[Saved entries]
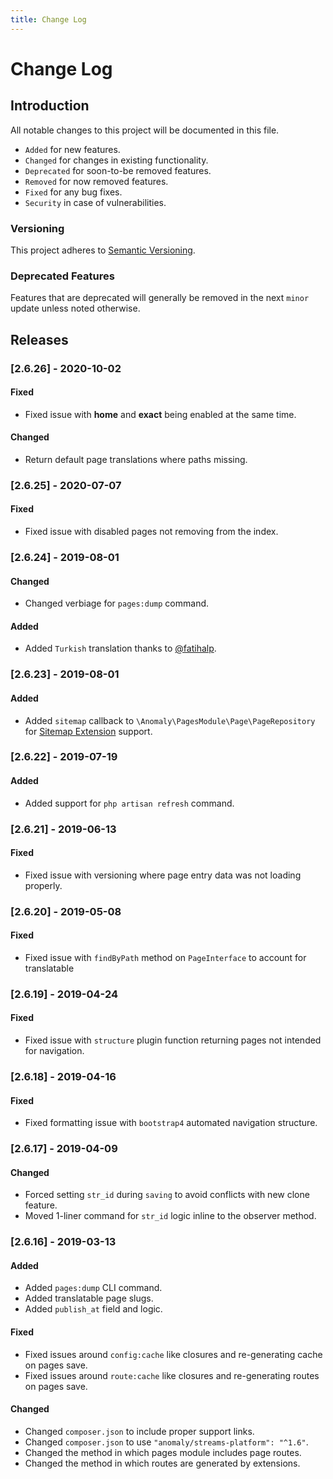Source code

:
 ```yaml
---
title: Change Log
---
```


# Change Log

<div class="documentation__toc"></div>

## Introduction

All notable changes to this project will be documented in this file.

- `Added` for new features.
- `Changed` for changes in existing functionality.
- `Deprecated` for soon-to-be removed features.
- `Removed` for now removed features.
- `Fixed` for any bug fixes.
- `Security` in case of vulnerabilities.

### Versioning

This project adheres to [Semantic Versioning](https://semver.org/spec/v2.0.0.html).

### Deprecated Features

Features that are deprecated will generally be removed in the next `minor` update unless noted otherwise.

## Releases


### [2.6.26] - 2020-10-02
#### Fixed
- Fixed issue with **home** and **exact** being enabled at the same time.
#### Changed
- Return default page translations where paths missing.


### [2.6.25] - 2020-07-07
#### Fixed
- Fixed issue with disabled pages not removing from the index.


### [2.6.24] - 2019-08-01
#### Changed
- Changed verbiage for `pages:dump` command.

#### Added
- Added `Turkish` translation thanks to [@fatihalp](https://github.com/anomalylabs/pages-module/pull/68). 


### [2.6.23] - 2019-08-01
#### Added
- Added `sitemap` callback to `\Anomaly\PagesModule\Page\PageRepository` for [Sitemap Extension](/documentation/sitemap-extension) support. 


### [2.6.22] - 2019-07-19
#### Added
- Added support for `php artisan refresh` command. 


### [2.6.21] - 2019-06-13
#### Fixed
- Fixed issue with versioning where page entry data was not loading properly. 


### [2.6.20] - 2019-05-08
#### Fixed
- Fixed issue with `findByPath` method on `PageInterface` to account for translatable 


### [2.6.19] - 2019-04-24
#### Fixed
- Fixed issue with `structure` plugin function returning pages not intended for navigation.


### [2.6.18] - 2019-04-16
#### Fixed
- Fixed formatting issue with `bootstrap4` automated navigation structure.


### [2.6.17] - 2019-04-09
#### Changed
- Forced setting `str_id` during `saving` to avoid conflicts with new clone feature.
- Moved 1-liner command for `str_id` logic inline to the observer method. 


### [2.6.16] - 2019-03-13
#### Added
- Added `pages:dump` CLI command.
- Added translatable page slugs.
- Added `publish_at` field and logic.

#### Fixed
- Fixed issues around `config:cache` like closures and re-generating cache on pages save.
- Fixed issues around `route:cache` like closures and re-generating routes on pages save.

#### Changed
- Changed `composer.json` to include proper support links.
- Changed `composer.json` to use `"anomaly/streams-platform": "^1.6"`.
- Changed the method in which pages module includes page routes.
- Changed the method in which routes are generated by extensions.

## Exercise description
Starting with the first line of the data above and ending with the line containing "## Releases", please restate every line exactly, leaving images out.

## Solved problem
Source code

:
 ```yaml
---
title: Change Log
---
```


# Change Log

<div class="documentation__toc"></div>

## Introduction

All notable changes to this project will be documented in this file.

- `Added` for new features.
- `Changed` for changes in existing functionality.
- `Deprecated` for soon-to-be removed features.
- `Removed` for now removed features.
- `Fixed` for any bug fixes.
- `Security` in case of vulnerabilities.

### Versioning

This project adheres to [Semantic Versioning](https://semver.org/spec/v2.0.0.html).

### Deprecated Features

Features that are deprecated will generally be removed in the next `minor` update unless noted otherwise.

## Releases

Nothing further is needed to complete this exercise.